LARA43 schrieb:Wenn also die Ermittler vom Totschlag ausgehen, dann heißt es, das keine mitgebrachte Waffen ( Messer, Pistole) zum Einsatz kam, richtig?
Meine zweite Frage ist, warum in einigen Fällen die Ermittler von mehreren Tätern ausgehen und am Ende nur ein Täter verhaftet wird? Ist es Taktik oder Fehler seitens der Ermittler?
Nein. Ob ich eine Waffe an den Tatort mitnehme oder eine dort vorgefundene benutze sagt erst einmal nichts über den Vorsatz aus. Ich kann ein Messer in der Tasche haben und doch nicht vorhaben, das Opfer zu töten, und ich kann vorhaben das Opfer zu töten, in dem ich es mit einem Stein erschlage, der am Tatort liegt.
Das Mitführen einer Waffe kann aber freilich ein Indiz dafür sein, dass ich vorhabe, das Opfer zu töten. Sogar ein starkes Indiz. Aber der Vorsatz muss immer noch geprüft und bewiesen werden.
Wenn die Ermittler hier von Totschlag (oder Mord) ausgehen, dann heisst das, dass sie der Meinung sind, der Täter wollte in dem Moment, in dem er die Tat begangen hat, dass das Opfer stirbt. Wie gesagt, dieser Vorsatz kann aber auch erst in dem Moment gefasst werden, in dem ich den Stein neben dem Opfer liegen sehen und mir denke: "prima, mit dem Stein erschlage ich jetzt das Opfer."
Anderes Beispiel: der Toni will den Ottokar zur Rede stellen, weil dieser sich an Zenzi rangemacht hat, die aber die Freundin des Toni ist. Toni sucht den Ottokar auf und es kommt zu einer heftigen Auseinandersetzung. Toni erschiesst den Ottokar.

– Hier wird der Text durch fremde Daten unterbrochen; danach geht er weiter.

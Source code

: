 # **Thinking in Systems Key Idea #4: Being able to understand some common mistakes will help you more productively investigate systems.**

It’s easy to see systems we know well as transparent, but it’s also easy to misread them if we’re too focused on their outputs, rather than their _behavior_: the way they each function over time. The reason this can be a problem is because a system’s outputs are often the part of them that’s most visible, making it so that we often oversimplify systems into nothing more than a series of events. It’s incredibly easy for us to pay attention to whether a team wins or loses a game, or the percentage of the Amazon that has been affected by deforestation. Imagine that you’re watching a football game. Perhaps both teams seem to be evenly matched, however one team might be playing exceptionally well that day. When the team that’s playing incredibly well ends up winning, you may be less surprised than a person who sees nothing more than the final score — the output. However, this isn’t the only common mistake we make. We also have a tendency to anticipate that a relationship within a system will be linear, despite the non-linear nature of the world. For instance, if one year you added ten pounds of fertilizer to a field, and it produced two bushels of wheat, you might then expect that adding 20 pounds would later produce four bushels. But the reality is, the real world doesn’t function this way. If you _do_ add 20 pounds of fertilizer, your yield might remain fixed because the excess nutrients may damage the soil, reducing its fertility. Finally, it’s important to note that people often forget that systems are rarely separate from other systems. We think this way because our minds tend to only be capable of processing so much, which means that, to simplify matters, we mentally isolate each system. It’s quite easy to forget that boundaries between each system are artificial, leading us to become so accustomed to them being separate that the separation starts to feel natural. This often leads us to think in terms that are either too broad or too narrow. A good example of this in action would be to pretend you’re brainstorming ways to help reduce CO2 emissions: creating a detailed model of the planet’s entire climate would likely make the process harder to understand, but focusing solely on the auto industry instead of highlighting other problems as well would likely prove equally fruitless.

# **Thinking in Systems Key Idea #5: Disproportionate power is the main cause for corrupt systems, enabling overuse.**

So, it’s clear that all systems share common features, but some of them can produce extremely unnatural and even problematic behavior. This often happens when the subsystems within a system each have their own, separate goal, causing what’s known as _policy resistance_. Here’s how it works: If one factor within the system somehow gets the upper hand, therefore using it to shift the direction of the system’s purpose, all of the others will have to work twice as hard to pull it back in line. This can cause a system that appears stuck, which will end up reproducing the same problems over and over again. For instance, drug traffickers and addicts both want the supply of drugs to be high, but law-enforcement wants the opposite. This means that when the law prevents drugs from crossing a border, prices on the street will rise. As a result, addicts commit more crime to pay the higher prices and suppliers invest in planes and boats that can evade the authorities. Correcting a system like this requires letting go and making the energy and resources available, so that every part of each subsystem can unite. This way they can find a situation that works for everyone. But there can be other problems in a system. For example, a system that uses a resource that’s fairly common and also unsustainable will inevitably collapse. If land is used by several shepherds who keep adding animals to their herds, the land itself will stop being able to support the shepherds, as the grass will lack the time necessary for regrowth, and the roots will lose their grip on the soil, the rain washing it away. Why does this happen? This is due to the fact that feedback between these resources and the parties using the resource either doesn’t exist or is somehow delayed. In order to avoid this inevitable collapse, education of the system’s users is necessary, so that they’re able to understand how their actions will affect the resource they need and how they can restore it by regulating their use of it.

Nun ist es egal, ob Toni die Waffe mitgebracht hat, oder die Pistole des Ottokar benutzt, die in Ottokars Wohnung auf dem Wohnzimmertisch gelegen hat und von der Toni gar nicht wusste, dass Ottokar sie besitzt. Entscheidend ist nur, dass Toni den Ottokar erschiessen wollte, als er abdrückt. Nicht, was er vorher wollte oder nicht wollte.
Ich hoffe, ich mache es nicht zu kompliziert. Planung ist immer ein Indiz für den Vorsatz, aber der kann auch ohne Planung existieren.
Das Mitbringen einer Waffe kann auch ein Indiz für Heimtücke sein, das wäre dann ein Mordmerkmal, aber es muss es nicht sein.
Zur zweiten Frage: juristisch macht es tatsächlich erst einmal keinen Unterschied, ob die Ermittler von zwei Tätern ausgehen, aber nur einen finden, verhaften, und anklagen. Das muss ja kein Versagen sein und auch kein Fehler sein.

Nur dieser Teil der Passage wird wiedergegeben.